Oz was born in Jerusalem, where he grew up at No. 18 Amos Street in the Kerem Avraham neighborhood. Roughly half of his fiction is set within a mile of where he grew up. His parents, Yehuda Arieh Klausner and Fania Mussman, were Zionist immigrants from Eastern Europe. His father studied history and literature in Vilnius, Lithuania. In Jerusalem his father was a librarian and writer. His maternal grandfather had owned a mill in Rovno, then Eastern Poland, now Western Ukraine, but moved with his family to Haifa in 1934. Many of Klausner’s family members were right-wing Revisionist Zionists. His great uncle Joseph Klausner was the Herut party candidate for the presidency against Chaim Weizmann and was chair of the Hebrew literary society at the Hebrew University of Jerusalem. He and his family were distant from religion, disdaining what they perceived to be its irrationality. Yet he attended the community religious school Tachkemoni. The alternative was the socialistic school affiliated with the labor movement, to which his family was decidedly opposed in their political values. The noted poet Zelda was one of his teachers. His secondary schooling took place at the Hebrew high school Rehavia.

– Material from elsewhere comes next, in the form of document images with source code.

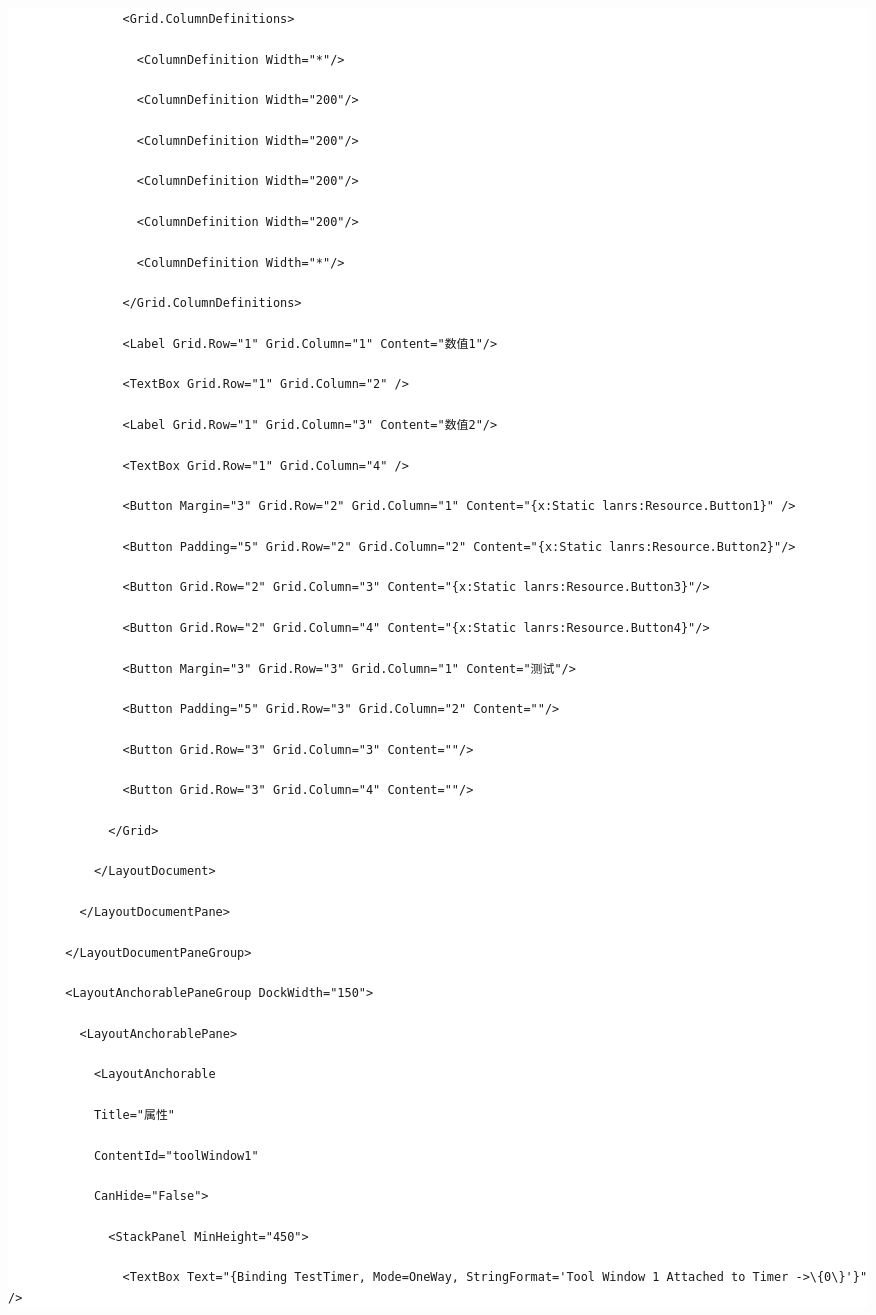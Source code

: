                     <Grid.ColumnDefinitions>

                      <ColumnDefinition Width="*"/>

                      <ColumnDefinition Width="200"/>

                      <ColumnDefinition Width="200"/>

                      <ColumnDefinition Width="200"/>

                      <ColumnDefinition Width="200"/>

                      <ColumnDefinition Width="*"/>

                    </Grid.ColumnDefinitions>

                    <Label Grid.Row="1" Grid.Column="1" Content="数值1"/>

                    <TextBox Grid.Row="1" Grid.Column="2" />

                    <Label Grid.Row="1" Grid.Column="3" Content="数值2"/>

                    <TextBox Grid.Row="1" Grid.Column="4" />

                    <Button Margin="3" Grid.Row="2" Grid.Column="1" Content="{x:Static lanrs:Resource.Button1}" />

                    <Button Padding="5" Grid.Row="2" Grid.Column="2" Content="{x:Static lanrs:Resource.Button2}"/>

                    <Button Grid.Row="2" Grid.Column="3" Content="{x:Static lanrs:Resource.Button3}"/>

                    <Button Grid.Row="2" Grid.Column="4" Content="{x:Static lanrs:Resource.Button4}"/>

                    <Button Margin="3" Grid.Row="3" Grid.Column="1" Content="测试"/>

                    <Button Padding="5" Grid.Row="3" Grid.Column="2" Content=""/>

                    <Button Grid.Row="3" Grid.Column="3" Content=""/>

                    <Button Grid.Row="3" Grid.Column="4" Content=""/>

                  </Grid>

                </LayoutDocument>

              </LayoutDocumentPane>

            </LayoutDocumentPaneGroup>

            <LayoutAnchorablePaneGroup DockWidth="150">

              <LayoutAnchorablePane>

                <LayoutAnchorable

                Title="属性"

                ContentId="toolWindow1"

                CanHide="False">

                  <StackPanel MinHeight="450">

                    <TextBox Text="{Binding TestTimer, Mode=OneWay, StringFormat='Tool Window 1 Attached to Timer ->\{0\}'}" />

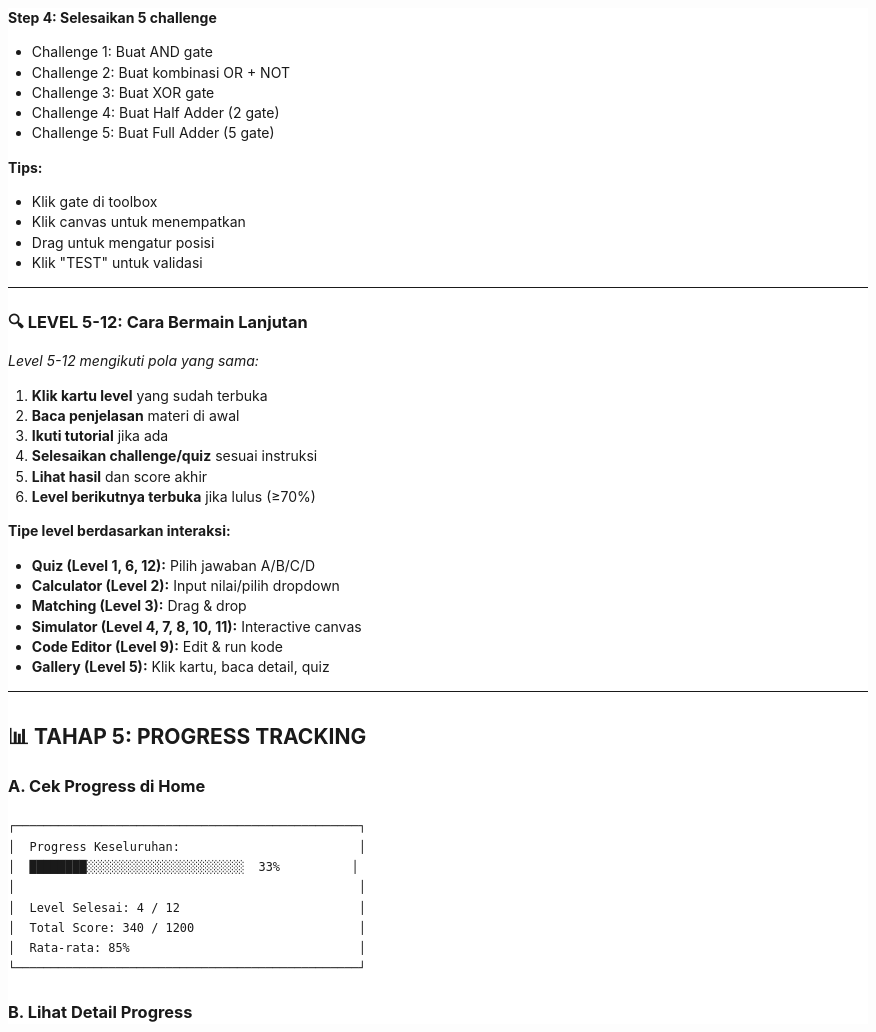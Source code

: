 **Step 4: Selesaikan 5 challenge**

- Challenge 1: Buat AND gate
- Challenge 2: Buat kombinasi OR + NOT
- Challenge 3: Buat XOR gate
- Challenge 4: Buat Half Adder (2 gate)
- Challenge 5: Buat Full Adder (5 gate)

**Tips:**

- Klik gate di toolbox
- Klik canvas untuk menempatkan
- Drag untuk mengatur posisi
- Klik "TEST" untuk validasi

---

### 🔍 LEVEL 5-12: Cara Bermain Lanjutan

_Level 5-12 mengikuti pola yang sama:_

1. **Klik kartu level** yang sudah terbuka
2. **Baca penjelasan** materi di awal
3. **Ikuti tutorial** jika ada
4. **Selesaikan challenge/quiz** sesuai instruksi
5. **Lihat hasil** dan score akhir
6. **Level berikutnya terbuka** jika lulus (≥70%)

**Tipe level berdasarkan interaksi:**

- **Quiz (Level 1, 6, 12):** Pilih jawaban A/B/C/D
- **Calculator (Level 2):** Input nilai/pilih dropdown
- **Matching (Level 3):** Drag & drop
- **Simulator (Level 4, 7, 8, 10, 11):** Interactive canvas
- **Code Editor (Level 9):** Edit & run kode
- **Gallery (Level 5):** Klik kartu, baca detail, quiz

---

## 📊 **TAHAP 5: PROGRESS TRACKING**

### A. Cek Progress di Home

```
┌────────────────────────────────────────────────┐
│  Progress Keseluruhan:                         │
│  ████████░░░░░░░░░░░░░░░░░░░░░░  33%          │
│                                                │
│  Level Selesai: 4 / 12                         │
│  Total Score: 340 / 1200                       │
│  Rata-rata: 85%                                │
└────────────────────────────────────────────────┘
```

### B. Lihat Detail Progress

he later said, His mother committed suicide when he was twelve, causing him repercussions that he would explore in his memoir A Tale of Love and Darkness. He became a Labor Zionist and joined kibbutz Hulda at the age of fifteen. There he was adopted by the Huldai family (whose firstborn son Ron now serves as mayor of Tel Aviv) and lived a full kibbutz life. At this time he changed his surname to Oz, Hebrew for strength. „Tel Aviv was not radical enough,”„only the kibbutz was radical enough.” However, by his own account he was a disaster as a laborer... the joke of the kibbutz. He remained living and working on the kibbutz until he and his wife Nily moved to Arad in 1986 on account of his son Daniel’s asthma; however, as his writing career flowered he was allowed to gradually decrease his time devoted to normal kibbutz work: the royalties from his writing produced sufficient income for the kibbutz to justify this. In his own words, he became a branch of the farm.

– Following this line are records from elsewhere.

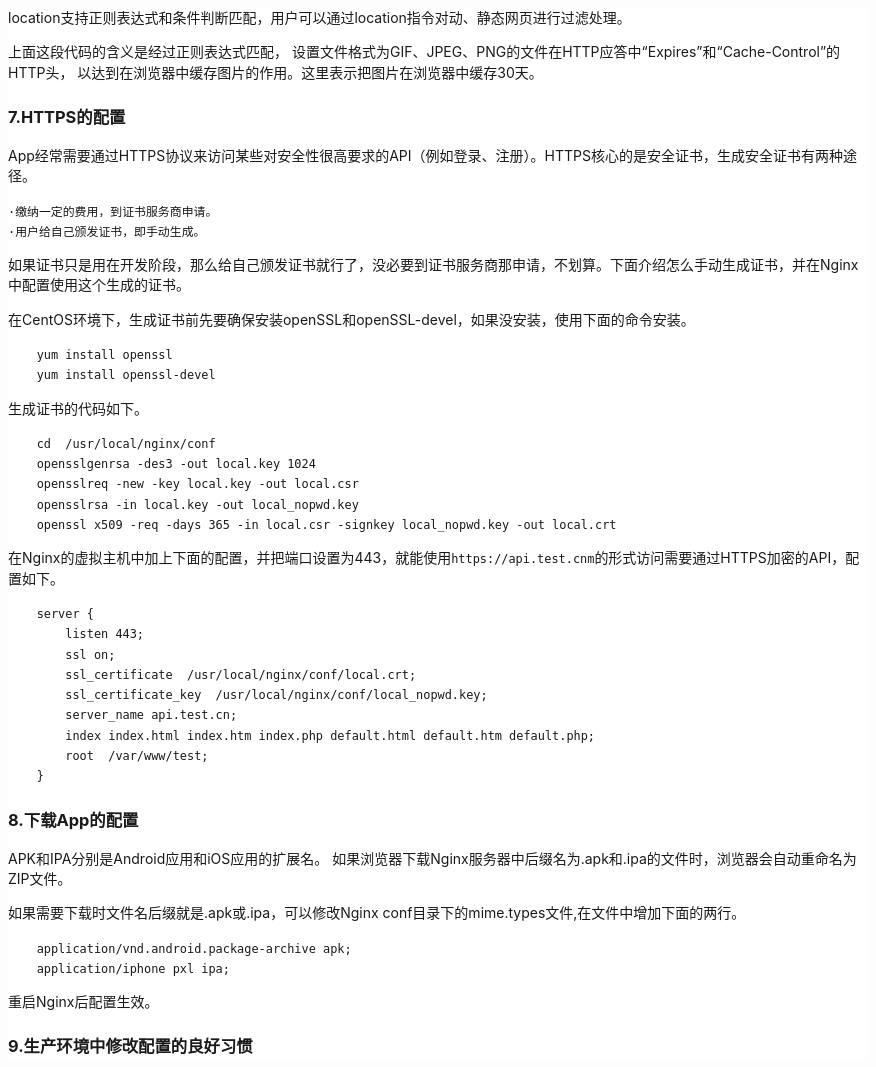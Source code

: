 location支持正则表达式和条件判断匹配，用户可以通过location指令对动、静态网页进行过滤处理。

上面这段代码的含义是经过正则表达式匹配，
设置文件格式为GIF、JPEG、PNG的文件在HTTP应答中“Expires”和“Cache-Control”的HTTP头，
以达到在浏览器中缓存图片的作用。这里表示把图片在浏览器中缓存30天。

### 7.HTTPS的配置
App经常需要通过HTTPS协议来访问某些对安全性很高要求的API（例如登录、注册）。HTTPS核心的是安全证书，生成安全证书有两种途径。
``` 
·缴纳一定的费用，到证书服务商申请。
·用户给自己颁发证书，即手动生成。
```
如果证书只是用在开发阶段，那么给自己颁发证书就行了，没必要到证书服务商那申请，不划算。下面介绍怎么手动生成证书，并在Nginx中配置使用这个生成的证书。


在CentOS环境下，生成证书前先要确保安装openSSL和openSSL-devel，如果没安装，使用下面的命令安装。
``` 
    yum install openssl
    yum install openssl-devel
```

生成证书的代码如下。
``` 
    cd  /usr/local/nginx/conf
    opensslgenrsa -des3 -out local.key 1024
    opensslreq -new -key local.key -out local.csr
    opensslrsa -in local.key -out local_nopwd.key
    openssl x509 -req -days 365 -in local.csr -signkey local_nopwd.key -out local.crt
```


在Nginx的虚拟主机中加上下面的配置，并把端口设置为443，就能使用`https://api.test.cnm`的形式访问需要通过HTTPS加密的API，配置如下。
``` 
    server {
        listen 443;
        ssl on;
        ssl_certificate  /usr/local/nginx/conf/local.crt;
        ssl_certificate_key  /usr/local/nginx/conf/local_nopwd.key;
        server_name api.test.cn;
        index index.html index.htm index.php default.html default.htm default.php;
        root  /var/www/test;
    }
```

### 8.下载App的配置
APK和IPA分别是Android应用和iOS应用的扩展名。
如果浏览器下载Nginx服务器中后缀名为.apk和.ipa的文件时，浏览器会自动重命名为ZIP文件。

如果需要下载时文件名后缀就是.apk或.ipa，可以修改Nginx conf目录下的mime.types文件,在文件中增加下面的两行。
``` 
    application/vnd.android.package-archive apk;
    application/iphone pxl ipa;
```
重启Nginx后配置生效。

### 9.生产环境中修改配置的良好习惯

Like most Jewish Israelis, he served in the Israeli Defense Forces. In the late 1950s he served in the kibbutz-oriented Nahal unit and was involved in border skirmishes with Syria; during the Six-Day War (1967) he was with a tank unit in Sinai; during the Yom Kippur War (1973) he served in the Golan Heights. After Nahal, Oz studied philosophy and Hebrew literature at the Hebrew University. Except for some short articles in the kibbutz newsletter and the newspaper Davar, he didn’t publish anything until the age of 22, when he began to publish books. His first collection of stories Where the Jackals Howl appeared in 1965. His first novel Elsewhere, Perhaps was published in 1966. He began to write incessantly, publishing an average of one book per year on the Labor Party press, Am Oved. Oz left Am Oved despite his political affiliation. He went to Keter because he received an exclusive contract that granted him a fixed monthly salary regardless of frequency of publication. His oldest daughter, Fania Oz-Salzberger, teaches history at Haifa University.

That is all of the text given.